Keep your museum visit short and focused
Art museums can be overwhelming: the National Gallery of Art in Washington, D.C., for example, has over 130,000 paintings, sculptures and artworks (put it on your bucket list).
If you spent 15 minutes looking at all 78,000 artworks in the Tate Modern collection, it would take you 12 hours a day for more than four years to look at everything.
And the Museum of Modern Art (MOMA) in New York has almost 200,000 works. Let’s not even talk about the British Museum or the Louvre in Paris.
Ready to give it a try? Check out Day after day on this beautiful stage by visual and installation artist Sarah Cain at the Henry Art Gallery through August 27.
Once you’ve selected the place you want to visit, be realistic about how long you want to spend and how much you’ll see: you don’t need more than a couple hours. After that, looking at art can become information overload and it’s hard to stay focused and retain what you’ve seen.
Really look at the art
Once you’re in front of an artwork you like, what should you do?
Get up close and personal. If you have the luxury of seeing the real thing at a museum, take your time to observe qualities about the work that may not come through on a computer screen:
- Texture: the look and feel of its surface
- Brushstrokes: the marks made by the brush across the surface
- Movement: the path your eyes take when viewing the work
Then, stand back: Look again at the piece from a distance, observing what’s happening in the big picture. What’s going on in the piece? What are the figures (if any) doing? How are they related? What is the action?

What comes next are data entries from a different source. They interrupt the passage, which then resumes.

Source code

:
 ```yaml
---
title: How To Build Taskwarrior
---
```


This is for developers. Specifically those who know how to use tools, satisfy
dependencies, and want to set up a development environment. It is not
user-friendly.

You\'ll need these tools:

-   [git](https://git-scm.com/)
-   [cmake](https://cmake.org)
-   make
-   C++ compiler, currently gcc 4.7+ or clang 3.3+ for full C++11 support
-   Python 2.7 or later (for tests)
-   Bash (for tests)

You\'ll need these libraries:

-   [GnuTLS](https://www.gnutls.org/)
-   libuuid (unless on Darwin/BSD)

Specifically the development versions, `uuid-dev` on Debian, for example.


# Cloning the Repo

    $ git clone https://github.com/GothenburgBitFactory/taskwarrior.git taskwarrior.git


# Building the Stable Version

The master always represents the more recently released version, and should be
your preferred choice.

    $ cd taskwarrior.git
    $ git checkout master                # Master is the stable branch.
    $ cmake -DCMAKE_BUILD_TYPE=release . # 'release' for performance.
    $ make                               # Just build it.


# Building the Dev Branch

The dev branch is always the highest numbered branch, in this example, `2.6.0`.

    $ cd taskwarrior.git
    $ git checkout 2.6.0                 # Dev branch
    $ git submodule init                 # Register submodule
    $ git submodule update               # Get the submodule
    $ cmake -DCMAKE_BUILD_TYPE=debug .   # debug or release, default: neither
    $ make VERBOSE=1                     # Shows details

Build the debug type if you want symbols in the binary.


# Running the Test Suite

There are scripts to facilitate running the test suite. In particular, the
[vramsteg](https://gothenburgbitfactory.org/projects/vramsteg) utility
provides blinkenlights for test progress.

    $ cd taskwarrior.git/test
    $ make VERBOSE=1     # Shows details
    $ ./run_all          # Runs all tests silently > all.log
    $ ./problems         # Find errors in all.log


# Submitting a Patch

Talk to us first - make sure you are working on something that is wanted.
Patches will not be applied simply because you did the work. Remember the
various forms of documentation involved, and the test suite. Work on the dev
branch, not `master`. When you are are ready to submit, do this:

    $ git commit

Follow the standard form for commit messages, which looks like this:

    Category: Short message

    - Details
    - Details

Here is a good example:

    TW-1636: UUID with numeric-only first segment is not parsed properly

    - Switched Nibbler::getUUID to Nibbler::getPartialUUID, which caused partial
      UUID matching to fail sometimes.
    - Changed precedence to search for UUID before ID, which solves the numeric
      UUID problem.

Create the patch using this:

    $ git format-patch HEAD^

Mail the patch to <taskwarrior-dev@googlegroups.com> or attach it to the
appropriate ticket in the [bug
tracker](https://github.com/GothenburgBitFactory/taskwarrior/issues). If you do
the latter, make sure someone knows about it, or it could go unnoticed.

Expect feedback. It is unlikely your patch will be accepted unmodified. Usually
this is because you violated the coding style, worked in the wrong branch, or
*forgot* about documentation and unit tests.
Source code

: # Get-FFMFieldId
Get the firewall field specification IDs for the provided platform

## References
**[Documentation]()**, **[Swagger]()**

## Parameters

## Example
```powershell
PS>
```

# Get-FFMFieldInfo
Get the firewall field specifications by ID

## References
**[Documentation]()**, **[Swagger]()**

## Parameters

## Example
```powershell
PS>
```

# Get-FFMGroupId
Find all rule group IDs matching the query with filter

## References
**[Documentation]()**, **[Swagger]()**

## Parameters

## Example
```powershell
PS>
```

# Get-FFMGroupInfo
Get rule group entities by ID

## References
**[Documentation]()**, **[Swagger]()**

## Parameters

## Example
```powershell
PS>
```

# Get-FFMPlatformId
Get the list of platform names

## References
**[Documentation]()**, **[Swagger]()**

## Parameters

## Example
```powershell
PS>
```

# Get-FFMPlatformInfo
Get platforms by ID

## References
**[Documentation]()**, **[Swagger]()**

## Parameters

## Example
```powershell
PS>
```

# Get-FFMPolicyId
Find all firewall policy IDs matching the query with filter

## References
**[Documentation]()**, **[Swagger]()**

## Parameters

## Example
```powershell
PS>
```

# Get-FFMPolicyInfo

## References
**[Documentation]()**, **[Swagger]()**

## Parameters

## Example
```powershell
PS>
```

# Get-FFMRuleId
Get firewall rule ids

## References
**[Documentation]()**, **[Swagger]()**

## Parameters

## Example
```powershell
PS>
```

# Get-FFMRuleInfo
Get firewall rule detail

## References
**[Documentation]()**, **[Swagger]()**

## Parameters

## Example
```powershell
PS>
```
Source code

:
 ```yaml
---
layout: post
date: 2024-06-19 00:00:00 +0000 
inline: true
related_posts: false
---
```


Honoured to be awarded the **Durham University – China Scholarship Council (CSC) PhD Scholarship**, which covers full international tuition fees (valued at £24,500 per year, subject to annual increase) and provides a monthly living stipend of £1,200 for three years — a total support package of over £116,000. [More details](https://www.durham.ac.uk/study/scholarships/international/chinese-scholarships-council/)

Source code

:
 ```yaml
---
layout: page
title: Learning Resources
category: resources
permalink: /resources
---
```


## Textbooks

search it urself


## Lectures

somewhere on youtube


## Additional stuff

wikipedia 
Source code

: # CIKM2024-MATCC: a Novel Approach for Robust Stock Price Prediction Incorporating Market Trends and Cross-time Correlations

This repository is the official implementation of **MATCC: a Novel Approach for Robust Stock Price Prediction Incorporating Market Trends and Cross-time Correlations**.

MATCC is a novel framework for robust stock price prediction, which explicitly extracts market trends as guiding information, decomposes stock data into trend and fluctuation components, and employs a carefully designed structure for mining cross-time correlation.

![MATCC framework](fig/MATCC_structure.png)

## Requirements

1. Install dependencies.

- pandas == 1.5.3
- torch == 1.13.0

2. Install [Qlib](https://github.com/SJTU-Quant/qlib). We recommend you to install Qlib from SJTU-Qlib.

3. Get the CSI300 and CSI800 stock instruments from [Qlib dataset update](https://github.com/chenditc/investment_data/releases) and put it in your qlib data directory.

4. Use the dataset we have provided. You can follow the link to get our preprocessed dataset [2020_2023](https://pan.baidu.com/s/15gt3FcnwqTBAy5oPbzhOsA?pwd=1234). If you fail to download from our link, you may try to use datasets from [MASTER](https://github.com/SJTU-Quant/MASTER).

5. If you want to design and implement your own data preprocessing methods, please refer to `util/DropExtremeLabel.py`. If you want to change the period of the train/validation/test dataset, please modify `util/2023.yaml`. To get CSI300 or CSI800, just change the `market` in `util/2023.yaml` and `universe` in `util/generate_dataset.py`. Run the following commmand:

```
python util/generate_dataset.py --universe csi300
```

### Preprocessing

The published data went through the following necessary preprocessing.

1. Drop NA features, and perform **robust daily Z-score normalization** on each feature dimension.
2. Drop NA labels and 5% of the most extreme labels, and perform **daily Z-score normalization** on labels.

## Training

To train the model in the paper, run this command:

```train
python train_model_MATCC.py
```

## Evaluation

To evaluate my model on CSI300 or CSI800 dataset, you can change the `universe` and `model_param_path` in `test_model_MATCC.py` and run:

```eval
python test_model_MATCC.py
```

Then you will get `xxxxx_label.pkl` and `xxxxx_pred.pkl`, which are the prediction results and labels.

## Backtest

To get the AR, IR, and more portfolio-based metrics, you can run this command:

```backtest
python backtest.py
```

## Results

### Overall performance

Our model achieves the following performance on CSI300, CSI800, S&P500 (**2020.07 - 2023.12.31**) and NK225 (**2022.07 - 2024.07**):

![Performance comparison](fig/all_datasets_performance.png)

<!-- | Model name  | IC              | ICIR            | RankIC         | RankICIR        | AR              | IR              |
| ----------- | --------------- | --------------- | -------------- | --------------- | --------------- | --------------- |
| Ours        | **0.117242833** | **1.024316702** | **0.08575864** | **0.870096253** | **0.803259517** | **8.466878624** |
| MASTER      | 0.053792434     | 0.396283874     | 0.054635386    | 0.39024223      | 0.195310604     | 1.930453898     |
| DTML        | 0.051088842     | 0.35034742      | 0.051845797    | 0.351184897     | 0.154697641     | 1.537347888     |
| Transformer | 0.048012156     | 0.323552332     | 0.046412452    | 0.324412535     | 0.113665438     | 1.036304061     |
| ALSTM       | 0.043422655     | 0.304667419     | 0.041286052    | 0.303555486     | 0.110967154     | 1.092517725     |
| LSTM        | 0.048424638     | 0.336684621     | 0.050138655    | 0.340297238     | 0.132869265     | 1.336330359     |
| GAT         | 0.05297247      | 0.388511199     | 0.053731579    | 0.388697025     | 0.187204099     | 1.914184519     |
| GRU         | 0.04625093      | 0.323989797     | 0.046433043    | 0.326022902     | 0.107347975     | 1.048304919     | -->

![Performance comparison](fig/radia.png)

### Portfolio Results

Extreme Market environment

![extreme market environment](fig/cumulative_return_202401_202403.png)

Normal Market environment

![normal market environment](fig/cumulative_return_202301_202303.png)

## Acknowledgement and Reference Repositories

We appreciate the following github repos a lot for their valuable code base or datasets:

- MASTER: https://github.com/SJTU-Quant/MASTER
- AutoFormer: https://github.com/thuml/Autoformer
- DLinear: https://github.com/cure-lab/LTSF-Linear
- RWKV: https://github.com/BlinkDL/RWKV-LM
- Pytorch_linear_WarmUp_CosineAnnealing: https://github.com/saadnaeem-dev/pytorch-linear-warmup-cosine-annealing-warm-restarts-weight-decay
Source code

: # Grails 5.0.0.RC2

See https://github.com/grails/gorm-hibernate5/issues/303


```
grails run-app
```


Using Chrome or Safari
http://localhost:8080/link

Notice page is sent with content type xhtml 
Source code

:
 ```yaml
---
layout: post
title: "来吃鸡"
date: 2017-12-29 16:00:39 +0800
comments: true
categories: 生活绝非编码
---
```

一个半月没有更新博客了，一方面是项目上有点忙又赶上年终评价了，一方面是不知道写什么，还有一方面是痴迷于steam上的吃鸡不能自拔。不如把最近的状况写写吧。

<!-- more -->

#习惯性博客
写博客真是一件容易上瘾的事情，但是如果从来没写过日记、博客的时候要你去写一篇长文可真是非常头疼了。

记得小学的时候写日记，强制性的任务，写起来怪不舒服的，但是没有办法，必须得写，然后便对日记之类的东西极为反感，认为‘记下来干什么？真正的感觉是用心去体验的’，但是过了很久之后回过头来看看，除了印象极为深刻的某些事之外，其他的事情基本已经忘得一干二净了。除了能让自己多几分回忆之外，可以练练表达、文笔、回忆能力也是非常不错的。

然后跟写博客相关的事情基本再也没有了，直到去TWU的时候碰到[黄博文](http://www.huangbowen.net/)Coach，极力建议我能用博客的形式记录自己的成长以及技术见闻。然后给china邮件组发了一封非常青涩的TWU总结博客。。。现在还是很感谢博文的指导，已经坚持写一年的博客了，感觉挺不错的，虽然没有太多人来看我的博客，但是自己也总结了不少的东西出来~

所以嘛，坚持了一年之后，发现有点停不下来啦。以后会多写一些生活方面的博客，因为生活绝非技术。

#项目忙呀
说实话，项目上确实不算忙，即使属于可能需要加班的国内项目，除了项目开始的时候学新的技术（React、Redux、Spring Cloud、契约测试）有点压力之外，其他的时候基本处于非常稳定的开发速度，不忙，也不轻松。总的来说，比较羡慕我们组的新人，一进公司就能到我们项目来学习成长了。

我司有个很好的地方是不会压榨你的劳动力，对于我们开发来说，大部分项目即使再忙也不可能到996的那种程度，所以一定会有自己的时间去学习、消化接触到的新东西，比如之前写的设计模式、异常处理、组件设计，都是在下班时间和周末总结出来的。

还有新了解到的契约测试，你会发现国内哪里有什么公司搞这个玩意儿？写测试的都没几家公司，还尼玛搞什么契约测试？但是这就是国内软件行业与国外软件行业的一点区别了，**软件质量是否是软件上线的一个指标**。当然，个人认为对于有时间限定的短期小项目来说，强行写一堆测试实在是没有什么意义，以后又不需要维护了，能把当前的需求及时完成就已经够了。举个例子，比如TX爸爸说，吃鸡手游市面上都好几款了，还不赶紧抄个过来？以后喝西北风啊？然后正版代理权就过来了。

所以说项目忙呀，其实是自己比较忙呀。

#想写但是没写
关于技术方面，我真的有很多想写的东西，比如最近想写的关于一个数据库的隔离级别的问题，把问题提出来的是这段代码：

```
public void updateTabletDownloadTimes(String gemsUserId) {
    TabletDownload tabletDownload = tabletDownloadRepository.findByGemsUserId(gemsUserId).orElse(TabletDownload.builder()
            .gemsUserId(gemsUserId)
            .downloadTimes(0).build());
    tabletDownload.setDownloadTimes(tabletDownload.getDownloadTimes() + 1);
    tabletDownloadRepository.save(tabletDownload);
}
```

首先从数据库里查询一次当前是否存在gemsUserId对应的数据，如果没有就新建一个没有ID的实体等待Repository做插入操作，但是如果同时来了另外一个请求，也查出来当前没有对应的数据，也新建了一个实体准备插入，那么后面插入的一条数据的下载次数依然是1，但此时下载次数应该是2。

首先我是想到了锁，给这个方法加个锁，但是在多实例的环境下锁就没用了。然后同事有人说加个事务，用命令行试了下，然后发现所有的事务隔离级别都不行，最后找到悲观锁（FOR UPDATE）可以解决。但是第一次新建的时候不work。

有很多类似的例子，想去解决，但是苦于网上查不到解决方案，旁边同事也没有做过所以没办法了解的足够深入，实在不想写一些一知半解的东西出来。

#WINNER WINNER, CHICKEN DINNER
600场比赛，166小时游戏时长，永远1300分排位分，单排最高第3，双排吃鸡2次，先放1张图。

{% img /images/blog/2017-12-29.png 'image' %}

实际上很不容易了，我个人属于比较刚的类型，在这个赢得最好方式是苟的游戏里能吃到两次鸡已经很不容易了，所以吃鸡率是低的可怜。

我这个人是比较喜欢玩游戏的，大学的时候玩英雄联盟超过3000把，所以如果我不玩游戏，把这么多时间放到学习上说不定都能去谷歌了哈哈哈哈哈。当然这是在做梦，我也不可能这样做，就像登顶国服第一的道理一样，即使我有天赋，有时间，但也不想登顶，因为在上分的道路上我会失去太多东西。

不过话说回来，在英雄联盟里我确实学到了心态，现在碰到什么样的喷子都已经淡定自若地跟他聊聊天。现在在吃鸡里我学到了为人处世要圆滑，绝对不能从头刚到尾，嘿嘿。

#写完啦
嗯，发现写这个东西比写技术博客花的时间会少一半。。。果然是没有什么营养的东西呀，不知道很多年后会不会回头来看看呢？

Lastly, look at it from an angle. Try looking at an artwork from its sides, because you might catch something you might not have seen straight on.
Any artwork can reward a longer, closer, more thoughtful look. Want more suggestions for how to look? Check out A guide to slow looking from British museum Tate Modern.
What about immersive experiences?
You’ve probably seen ads for the immersive Vincent Van Gogh exhibits (yes, there were two at the same time) in Seattle, and perhaps you visited one. These animated, digital representations of famous artworks are visually pleasing, to be sure. People who might never have visited a museum before are checking out these immersive experiences, learning new things and enjoying themselves.
But UW associate professor of art history Marek Wieczorek, a specialist in modern artists like Van Gogh, cautions that these immersive exhibits–which he himself enjoys–do not replace the experience of looking at original art in a museum context.
“[The exhibit] is cool. But when you stand in front of a Van Gogh painting, the light doesn’t have to come from that light box, but from the color, the optical mixing of complementary colors,” he said in an interview with PBS News Hour. “What you lose in this exhibition, in a way, what is taken away from you by being presented an image of van Gogh that is not van Gogh is the essence of your participation. In a way, you’re robbed.”
Pick a museum that feels relevant to your interests
If you’re on the UW Seattle campus, you don’t have to travel far to see amazing art and artifacts. Choose one that interests you!
- Burke Museum of Natural History: The Burke is the state’s oldest public museum and houses some 18 million items. Admission is free for UW employees and students!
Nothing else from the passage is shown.